FT columnist: "Germany is recovering faster this year because it contracted faster last year." In his August 29 Financial Times column (registration required), Wolfgang Münchau wrote that "it is important to keep some perspective and not draw false inferences from the 9 per cent annualised growth rate during the second quarter" in Germany. He continued:
If you look at the period since the beginning of the financial crisis, Germany's economic performance has been dismal. If you compare levels of gross domestic product between Germany and the US since the crisis, you find the US significantly outperformed Germany during that period. That situation may still be reversed if the US were to go into a double-dip recession.
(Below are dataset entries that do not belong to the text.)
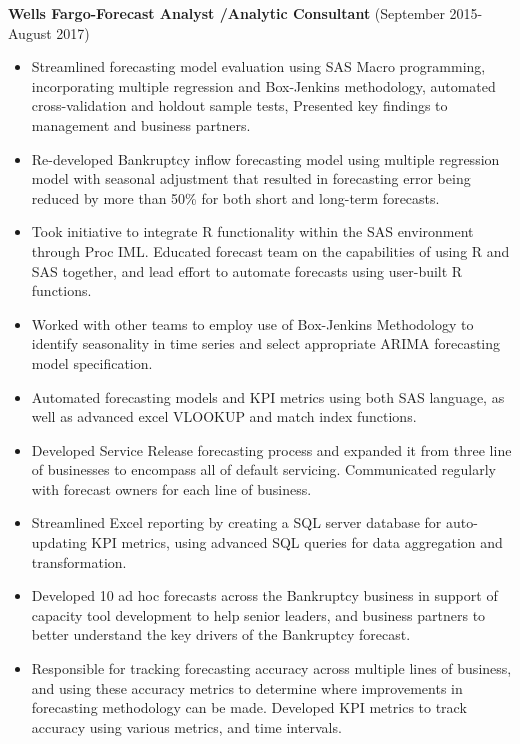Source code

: \documentclass[a4paper,10pt]{article}
\begin{document}
\noindent
\textbf{Wells Fargo-Forecast Analyst /Analytic Consultant} (September 2015-August 2017) 
\begin{itemize}
\item Streamlined forecasting model evaluation using SAS Macro programming, incorporating multiple regression and Box-Jenkins methodology, automated cross-validation and holdout sample tests, Presented key findings to management and business partners.
\item Re-developed Bankruptcy inflow forecasting model using multiple regression model with seasonal adjustment that resulted in forecasting error being reduced by more than 50\% for both short and long-term forecasts. 
\item Took initiative to integrate R functionality within the SAS environment through Proc IML.  Educated forecast team on the capabilities of using R and SAS together, and lead effort to automate forecasts using user-built R functions.
\item Worked with other teams to employ use of Box-Jenkins Methodology to identify seasonality in time series and select appropriate ARIMA forecasting model specification.
\item Automated forecasting models and KPI metrics using both SAS language, as well as advanced excel VLOOKUP and match index functions.
\item Developed Service Release forecasting process and expanded it from three line of businesses to encompass all of default servicing.  Communicated regularly with forecast owners for each line of business.
\item Streamlined Excel reporting by creating a SQL server database for auto-updating KPI metrics, using advanced SQL queries for data aggregation and transformation.
\item Developed 10 ad hoc forecasts across the Bankruptcy business in support of capacity tool development to help senior leaders, and business partners to better understand the key drivers of the Bankruptcy forecast.
\item Responsible for tracking forecasting accuracy across multiple lines of business, and using these accuracy metrics to determine where improvements in forecasting methodology can be made. Developed KPI metrics to track accuracy using various metrics, and time intervals. 
\end{itemize}
\end{document}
But the best judgment we can make now is that of Christine Lagarde, the French finance minister, in her recent interview in the Financial Times: Germany is recovering faster this year because it contracted faster last year, when GDP fell by 5 per cent. So far, this looks like classic dead-cat bounce.
McKeown: "German recovery will weaken as global demand slows and its own fiscal consolidation begins next year." Economist Jennifer McKeown reportedly said that the "German recovery will weaken as global demand slows and its own fiscal consolidation begins next year." BBC News also reported that Carsten Brzeski of ING Financial Markets said, "Looking ahead, it is almost needless to say that the current growth momentum is hardly sustainable in the coming months. With the one-off impact from the construction sector and normalising of export growth, German growth will return to more ordinary numbers."
Reuters: "Many economists" expect pace of German growth to slow again. In an August 13 article, Reuters reported: "Many economists were surprised by the size of the surge but expect the pace to slow again in the second half of 2010 and beyond, when austerity measures in Germany and several weaker economies could lead to a deceleration, especially if some slowing in China lowers Asian demand for European goods."